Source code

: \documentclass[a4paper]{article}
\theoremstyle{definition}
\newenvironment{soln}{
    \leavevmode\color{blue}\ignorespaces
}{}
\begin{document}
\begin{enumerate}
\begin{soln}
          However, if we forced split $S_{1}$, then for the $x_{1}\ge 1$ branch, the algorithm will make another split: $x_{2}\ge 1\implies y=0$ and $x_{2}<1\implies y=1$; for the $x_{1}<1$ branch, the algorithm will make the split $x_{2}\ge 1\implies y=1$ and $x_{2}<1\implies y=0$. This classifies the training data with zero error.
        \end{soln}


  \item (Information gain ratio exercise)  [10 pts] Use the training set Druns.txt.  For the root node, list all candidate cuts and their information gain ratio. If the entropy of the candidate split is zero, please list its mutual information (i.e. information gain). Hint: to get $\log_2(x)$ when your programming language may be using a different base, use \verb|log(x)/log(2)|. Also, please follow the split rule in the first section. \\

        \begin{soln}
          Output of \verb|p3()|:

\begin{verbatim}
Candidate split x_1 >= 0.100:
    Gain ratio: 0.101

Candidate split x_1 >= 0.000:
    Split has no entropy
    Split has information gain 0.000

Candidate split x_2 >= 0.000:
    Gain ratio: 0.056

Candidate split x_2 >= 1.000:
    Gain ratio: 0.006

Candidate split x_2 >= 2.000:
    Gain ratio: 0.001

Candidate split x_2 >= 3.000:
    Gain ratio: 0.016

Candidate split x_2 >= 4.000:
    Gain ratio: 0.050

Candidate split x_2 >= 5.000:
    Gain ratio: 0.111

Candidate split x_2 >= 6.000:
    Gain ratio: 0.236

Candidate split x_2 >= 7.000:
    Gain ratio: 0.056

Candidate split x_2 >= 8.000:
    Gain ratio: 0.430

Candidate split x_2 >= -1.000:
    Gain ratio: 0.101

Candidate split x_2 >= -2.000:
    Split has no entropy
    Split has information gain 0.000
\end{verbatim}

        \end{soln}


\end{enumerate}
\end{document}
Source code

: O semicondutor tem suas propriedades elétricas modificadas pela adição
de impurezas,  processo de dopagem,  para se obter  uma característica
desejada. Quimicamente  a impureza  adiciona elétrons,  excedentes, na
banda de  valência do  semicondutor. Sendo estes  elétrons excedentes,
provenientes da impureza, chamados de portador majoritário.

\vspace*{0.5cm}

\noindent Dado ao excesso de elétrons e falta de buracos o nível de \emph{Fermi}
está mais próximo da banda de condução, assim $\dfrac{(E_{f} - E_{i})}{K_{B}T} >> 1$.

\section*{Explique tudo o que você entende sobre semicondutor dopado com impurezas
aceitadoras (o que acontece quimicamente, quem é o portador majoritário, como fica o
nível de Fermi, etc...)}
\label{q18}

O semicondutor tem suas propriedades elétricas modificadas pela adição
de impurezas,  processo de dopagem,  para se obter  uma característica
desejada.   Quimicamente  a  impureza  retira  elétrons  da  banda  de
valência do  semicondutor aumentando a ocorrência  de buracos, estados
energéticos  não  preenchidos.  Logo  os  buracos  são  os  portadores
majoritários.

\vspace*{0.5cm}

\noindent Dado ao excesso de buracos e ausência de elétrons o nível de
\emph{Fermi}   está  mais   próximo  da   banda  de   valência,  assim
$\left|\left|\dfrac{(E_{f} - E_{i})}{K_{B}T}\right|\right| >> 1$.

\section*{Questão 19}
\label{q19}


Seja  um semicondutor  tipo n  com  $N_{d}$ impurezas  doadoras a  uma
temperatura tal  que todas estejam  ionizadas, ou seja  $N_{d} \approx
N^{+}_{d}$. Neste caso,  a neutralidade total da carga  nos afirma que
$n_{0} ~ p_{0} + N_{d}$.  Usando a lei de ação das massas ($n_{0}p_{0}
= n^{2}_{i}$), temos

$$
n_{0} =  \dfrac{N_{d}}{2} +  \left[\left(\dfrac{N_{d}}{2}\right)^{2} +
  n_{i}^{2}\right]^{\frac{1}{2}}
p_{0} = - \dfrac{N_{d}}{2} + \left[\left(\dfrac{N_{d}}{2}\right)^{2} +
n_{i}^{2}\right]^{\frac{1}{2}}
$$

--------

What you are asked to do | The answer must be every entry, reproduced exactly.

Solution to this task |
Source code

: \documentclass[a4paper]{article}
\theoremstyle{definition}
\newenvironment{soln}{
    \leavevmode\color{blue}\ignorespaces
}{}
\begin{document}
\begin{enumerate}
\begin{soln}
          However, if we forced split $S_{1}$, then for the $x_{1}\ge 1$ branch, the algorithm will make another split: $x_{2}\ge 1\implies y=0$ and $x_{2}<1\implies y=1$; for the $x_{1}<1$ branch, the algorithm will make the split $x_{2}\ge 1\implies y=1$ and $x_{2}<1\implies y=0$. This classifies the training data with zero error.
        \end{soln}


  \item (Information gain ratio exercise)  [10 pts] Use the training set Druns.txt.  For the root node, list all candidate cuts and their information gain ratio. If the entropy of the candidate split is zero, please list its mutual information (i.e. information gain). Hint: to get $\log_2(x)$ when your programming language may be using a different base, use \verb|log(x)/log(2)|. Also, please follow the split rule in the first section. \\

        \begin{soln}
          Output of \verb|p3()|:

\begin{verbatim}
Candidate split x_1 >= 0.100:
    Gain ratio: 0.101

Candidate split x_1 >= 0.000:
    Split has no entropy
    Split has information gain 0.000

Candidate split x_2 >= 0.000:
    Gain ratio: 0.056

Candidate split x_2 >= 1.000:
    Gain ratio: 0.006

Candidate split x_2 >= 2.000:
    Gain ratio: 0.001

Candidate split x_2 >= 3.000:
    Gain ratio: 0.016

Candidate split x_2 >= 4.000:
    Gain ratio: 0.050

Candidate split x_2 >= 5.000:
    Gain ratio: 0.111

Candidate split x_2 >= 6.000:
    Gain ratio: 0.236

Candidate split x_2 >= 7.000:
    Gain ratio: 0.056

Candidate split x_2 >= 8.000:
    Gain ratio: 0.430

Candidate split x_2 >= -1.000:
    Gain ratio: 0.101

Candidate split x_2 >= -2.000:
    Split has no entropy
    Split has information gain 0.000
\end{verbatim}

        \end{soln}


\end{enumerate}
\end{document}
Source code

: O semicondutor tem suas propriedades elétricas modificadas pela adição
de impurezas,  processo de dopagem,  para se obter  uma característica
desejada. Quimicamente  a impureza  adiciona elétrons,  excedentes, na
banda de  valência do  semicondutor. Sendo estes  elétrons excedentes,
provenientes da impureza, chamados de portador majoritário.

\vspace*{0.5cm}

\noindent Dado ao excesso de elétrons e falta de buracos o nível de \emph{Fermi}
está mais próximo da banda de condução, assim $\dfrac{(E_{f} - E_{i})}{K_{B}T} >> 1$.

\section*{Explique tudo o que você entende sobre semicondutor dopado com impurezas
aceitadoras (o que acontece quimicamente, quem é o portador majoritário, como fica o
nível de Fermi, etc...)}
\label{q18}

O semicondutor tem suas propriedades elétricas modificadas pela adição
de impurezas,  processo de dopagem,  para se obter  uma característica
desejada.   Quimicamente  a  impureza  retira  elétrons  da  banda  de
valência do  semicondutor aumentando a ocorrência  de buracos, estados
energéticos  não  preenchidos.  Logo  os  buracos  são  os  portadores
majoritários.

\vspace*{0.5cm}

\noindent Dado ao excesso de buracos e ausência de elétrons o nível de
\emph{Fermi}   está  mais   próximo  da   banda  de   valência,  assim
$\left|\left|\dfrac{(E_{f} - E_{i})}{K_{B}T}\right|\right| >> 1$.

\section*{Questão 19}
\label{q19}


Seja  um semicondutor  tipo n  com  $N_{d}$ impurezas  doadoras a  uma
temperatura tal  que todas estejam  ionizadas, ou seja  $N_{d} \approx
N^{+}_{d}$. Neste caso,  a neutralidade total da carga  nos afirma que
$n_{0} ~ p_{0} + N_{d}$.  Usando a lei de ação das massas ($n_{0}p_{0}
= n^{2}_{i}$), temos

$$
n_{0} =  \dfrac{N_{d}}{2} +  \left[\left(\dfrac{N_{d}}{2}\right)^{2} +
  n_{i}^{2}\right]^{\frac{1}{2}}
p_{0} = - \dfrac{N_{d}}{2} + \left[\left(\dfrac{N_{d}}{2}\right)^{2} +
n_{i}^{2}\right]^{\frac{1}{2}}
$$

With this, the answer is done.